I reassured him that this was fine, I had instigated it and it was all for good reason.  Even though he had used the plural I kind of assumed he was referring to me and my older daughter.  While we were still discussing it, my then 18 month old, still in nappies, walked through the sitting room, stopped at the mirror, patted her bum and said ‘beautiful’ and walked on by to wherever it was she was heading.

Yes, my younger daughter was born into this and did not know the history associated with this self love.  Seeing it as the norm, she just joined in.

Today, aged three, she still walks past the mirror and stops to tell herself how beautiful she is. I love it!

I love me

 

100% human.  Beware, your actions speak real loud!

What is a real name?

Have you seen the coke bottles that have names on?  Yeah…..well I don’t do fizzy drinks at home so there was never a desire to buy these personalised coke bottles but I did wonder how long it would take before one of my children commented on the fact that their name didn’t exist on them.   Of course I expected it to be my eldest son with some witty remark.
No, it was my five year old son;
‘I wonder how much it costs to get your name on a coke bottle’ he said in deep thought.
As I was about to explain that it costs the same he continued
‘Yeah but my name is not a real name!!!!’

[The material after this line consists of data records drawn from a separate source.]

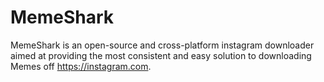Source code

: MemeShark
=========
MemeShark is an open-source and cross-platform instagram downloader aimed at providing the most consistent and easy solution to downloading Memes off https://instagram.com. 
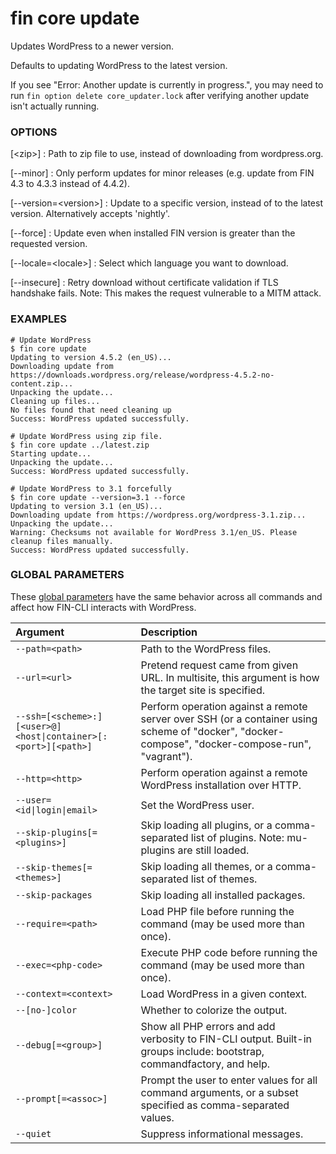 # fin core update

Updates WordPress to a newer version.

Defaults to updating WordPress to the latest version.

If you see "Error: Another update is currently in progress.", you may need to run `fin option delete core_updater.lock` after verifying another update isn't actually running.

### OPTIONS

[&lt;zip&gt;]
: Path to zip file to use, instead of downloading from wordpress.org.

[\--minor]
: Only perform updates for minor releases (e.g. update from FIN 4.3 to 4.3.3 instead of 4.4.2).

[\--version=&lt;version&gt;]
: Update to a specific version, instead of to the latest version. Alternatively accepts 'nightly'.

[\--force]
: Update even when installed FIN version is greater than the requested version.

[\--locale=&lt;locale&gt;]
: Select which language you want to download.

[\--insecure]
: Retry download without certificate validation if TLS handshake fails. Note: This makes the request vulnerable to a MITM attack.

### EXAMPLES

    # Update WordPress
    $ fin core update
    Updating to version 4.5.2 (en_US)...
    Downloading update from https://downloads.wordpress.org/release/wordpress-4.5.2-no-content.zip...
    Unpacking the update...
    Cleaning up files...
    No files found that need cleaning up
    Success: WordPress updated successfully.

    # Update WordPress using zip file.
    $ fin core update ../latest.zip
    Starting update...
    Unpacking the update...
    Success: WordPress updated successfully.

    # Update WordPress to 3.1 forcefully
    $ fin core update --version=3.1 --force
    Updating to version 3.1 (en_US)...
    Downloading update from https://wordpress.org/wordpress-3.1.zip...
    Unpacking the update...
    Warning: Checksums not available for WordPress 3.1/en_US. Please cleanup files manually.
    Success: WordPress updated successfully.

### GLOBAL PARAMETERS

These [global parameters](https://make.wordpress.org/cli/handbook/config/) have the same behavior across all commands and affect how FIN-CLI interacts with WordPress.

| **Argument**    | **Description**              |
|:----------------|:-----------------------------|
| `--path=<path>` | Path to the WordPress files. |
| `--url=<url>` | Pretend request came from given URL. In multisite, this argument is how the target site is specified. |
| `--ssh=[<scheme>:][<user>@]<host\|container>[:<port>][<path>]` | Perform operation against a remote server over SSH (or a container using scheme of "docker", "docker-compose", "docker-compose-run", "vagrant"). |
| `--http=<http>` | Perform operation against a remote WordPress installation over HTTP. |
| `--user=<id\|login\|email>` | Set the WordPress user. |
| `--skip-plugins[=<plugins>]` | Skip loading all plugins, or a comma-separated list of plugins. Note: mu-plugins are still loaded. |
| `--skip-themes[=<themes>]` | Skip loading all themes, or a comma-separated list of themes. |
| `--skip-packages` | Skip loading all installed packages. |
| `--require=<path>` | Load PHP file before running the command (may be used more than once). |
| `--exec=<php-code>` | Execute PHP code before running the command (may be used more than once). |
| `--context=<context>` | Load WordPress in a given context. |
| `--[no-]color` | Whether to colorize the output. |
| `--debug[=<group>]` | Show all PHP errors and add verbosity to FIN-CLI output. Built-in groups include: bootstrap, commandfactory, and help. |
| `--prompt[=<assoc>]` | Prompt the user to enter values for all command arguments, or a subset specified as comma-separated values. |
| `--quiet` | Suppress informational messages. |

Not a real name??!! I wanted to proceed to tell him just what his name means and how we had gone to great lengths to choose a name with such meaning. How everytime I call him I am making a clear empowering statement….but I didn’t.
I got it. It didn’t matter what his name meant, what mattered was the fact that his name would not be on a coke bottle. He feels that because he has such an unusual name, it’s not a real name!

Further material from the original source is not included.